Task to carry out: Somewhere below are a line with "- Problem-solving creativity and originality" and a later line with "2. Basic Chatbot". Output exactly those lines and all lines between them.

-- Opening Marker --

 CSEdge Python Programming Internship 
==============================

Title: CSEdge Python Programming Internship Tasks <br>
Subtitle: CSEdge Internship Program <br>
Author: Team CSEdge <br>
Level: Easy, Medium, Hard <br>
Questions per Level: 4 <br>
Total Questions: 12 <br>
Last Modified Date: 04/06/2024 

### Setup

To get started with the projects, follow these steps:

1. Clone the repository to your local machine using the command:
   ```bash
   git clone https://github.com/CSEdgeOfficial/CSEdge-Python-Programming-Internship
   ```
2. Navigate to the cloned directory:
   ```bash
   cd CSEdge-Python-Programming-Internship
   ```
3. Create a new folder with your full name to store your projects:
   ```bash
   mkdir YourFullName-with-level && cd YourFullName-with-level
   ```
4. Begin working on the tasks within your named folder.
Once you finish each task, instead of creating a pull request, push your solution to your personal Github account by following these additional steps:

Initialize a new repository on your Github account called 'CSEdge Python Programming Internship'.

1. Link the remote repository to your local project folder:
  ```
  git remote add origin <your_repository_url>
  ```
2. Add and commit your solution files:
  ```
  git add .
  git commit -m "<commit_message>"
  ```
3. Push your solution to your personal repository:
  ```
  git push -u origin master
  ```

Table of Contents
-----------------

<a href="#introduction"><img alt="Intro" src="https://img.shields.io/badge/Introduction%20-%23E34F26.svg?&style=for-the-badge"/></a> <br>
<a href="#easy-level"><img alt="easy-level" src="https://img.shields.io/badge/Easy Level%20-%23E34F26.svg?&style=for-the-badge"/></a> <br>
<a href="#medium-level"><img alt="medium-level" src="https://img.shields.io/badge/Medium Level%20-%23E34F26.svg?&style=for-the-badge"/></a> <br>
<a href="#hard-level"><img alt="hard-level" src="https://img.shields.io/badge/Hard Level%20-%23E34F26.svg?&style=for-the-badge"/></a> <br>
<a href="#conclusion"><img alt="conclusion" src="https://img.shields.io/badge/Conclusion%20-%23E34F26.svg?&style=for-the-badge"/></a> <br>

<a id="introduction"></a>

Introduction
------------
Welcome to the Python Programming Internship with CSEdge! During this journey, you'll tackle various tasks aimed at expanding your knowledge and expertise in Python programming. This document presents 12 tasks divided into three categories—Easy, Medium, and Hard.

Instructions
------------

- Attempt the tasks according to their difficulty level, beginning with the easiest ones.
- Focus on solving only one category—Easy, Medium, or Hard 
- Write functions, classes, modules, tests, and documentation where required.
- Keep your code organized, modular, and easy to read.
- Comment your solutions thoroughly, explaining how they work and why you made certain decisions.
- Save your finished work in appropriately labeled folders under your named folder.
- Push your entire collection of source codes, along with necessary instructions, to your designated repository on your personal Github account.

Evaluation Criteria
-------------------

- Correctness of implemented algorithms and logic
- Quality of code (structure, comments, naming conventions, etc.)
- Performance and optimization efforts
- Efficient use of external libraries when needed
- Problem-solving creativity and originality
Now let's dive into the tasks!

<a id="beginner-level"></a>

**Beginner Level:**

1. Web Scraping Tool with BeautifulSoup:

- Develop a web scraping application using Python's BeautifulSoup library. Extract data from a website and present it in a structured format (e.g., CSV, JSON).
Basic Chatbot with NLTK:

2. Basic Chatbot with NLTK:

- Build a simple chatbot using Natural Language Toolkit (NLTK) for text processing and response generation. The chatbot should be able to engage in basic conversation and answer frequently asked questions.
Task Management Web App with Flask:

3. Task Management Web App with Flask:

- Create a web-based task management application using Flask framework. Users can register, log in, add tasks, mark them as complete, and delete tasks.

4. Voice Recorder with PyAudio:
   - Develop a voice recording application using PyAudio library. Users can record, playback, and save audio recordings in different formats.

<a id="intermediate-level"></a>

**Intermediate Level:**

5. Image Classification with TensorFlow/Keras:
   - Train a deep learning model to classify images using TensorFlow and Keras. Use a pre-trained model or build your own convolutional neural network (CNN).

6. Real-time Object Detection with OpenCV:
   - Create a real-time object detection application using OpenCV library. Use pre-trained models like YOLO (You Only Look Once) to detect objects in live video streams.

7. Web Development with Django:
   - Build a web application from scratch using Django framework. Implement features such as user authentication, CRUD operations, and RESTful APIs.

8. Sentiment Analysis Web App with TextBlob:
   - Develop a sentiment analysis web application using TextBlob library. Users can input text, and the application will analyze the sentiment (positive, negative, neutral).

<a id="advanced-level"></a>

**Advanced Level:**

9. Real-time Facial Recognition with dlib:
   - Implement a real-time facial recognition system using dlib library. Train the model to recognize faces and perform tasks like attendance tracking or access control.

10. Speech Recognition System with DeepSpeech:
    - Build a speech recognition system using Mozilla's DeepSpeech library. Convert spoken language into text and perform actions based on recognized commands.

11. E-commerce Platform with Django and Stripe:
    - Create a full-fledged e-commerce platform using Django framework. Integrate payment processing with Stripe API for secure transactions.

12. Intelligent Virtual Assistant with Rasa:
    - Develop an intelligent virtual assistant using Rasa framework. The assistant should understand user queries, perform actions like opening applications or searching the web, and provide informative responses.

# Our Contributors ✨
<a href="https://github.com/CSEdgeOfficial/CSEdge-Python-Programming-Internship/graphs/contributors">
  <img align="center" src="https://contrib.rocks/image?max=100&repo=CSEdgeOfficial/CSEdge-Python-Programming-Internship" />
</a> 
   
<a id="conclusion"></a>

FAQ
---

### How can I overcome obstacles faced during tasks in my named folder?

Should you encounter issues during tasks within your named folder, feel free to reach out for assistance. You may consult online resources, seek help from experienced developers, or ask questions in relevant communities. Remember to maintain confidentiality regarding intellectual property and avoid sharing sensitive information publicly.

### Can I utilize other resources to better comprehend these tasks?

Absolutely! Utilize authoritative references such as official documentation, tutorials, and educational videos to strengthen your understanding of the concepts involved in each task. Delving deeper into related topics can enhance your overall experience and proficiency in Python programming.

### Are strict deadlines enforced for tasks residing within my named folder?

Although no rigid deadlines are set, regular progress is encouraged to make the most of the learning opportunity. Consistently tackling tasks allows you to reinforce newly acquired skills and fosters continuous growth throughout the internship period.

-- Closing Marker --

Your response:
- Problem-solving creativity and originality
Now let's dive into the tasks!

<a id="beginner-level"></a>

**Beginner Level:**

1. Web Scraping Tool with BeautifulSoup:

- Develop a web scraping application using Python's BeautifulSoup library. Extract data from a website and present it in a structured format (e.g., CSV, JSON).
Basic Chatbot with NLTK:

2. Basic Chatbot with NLTK:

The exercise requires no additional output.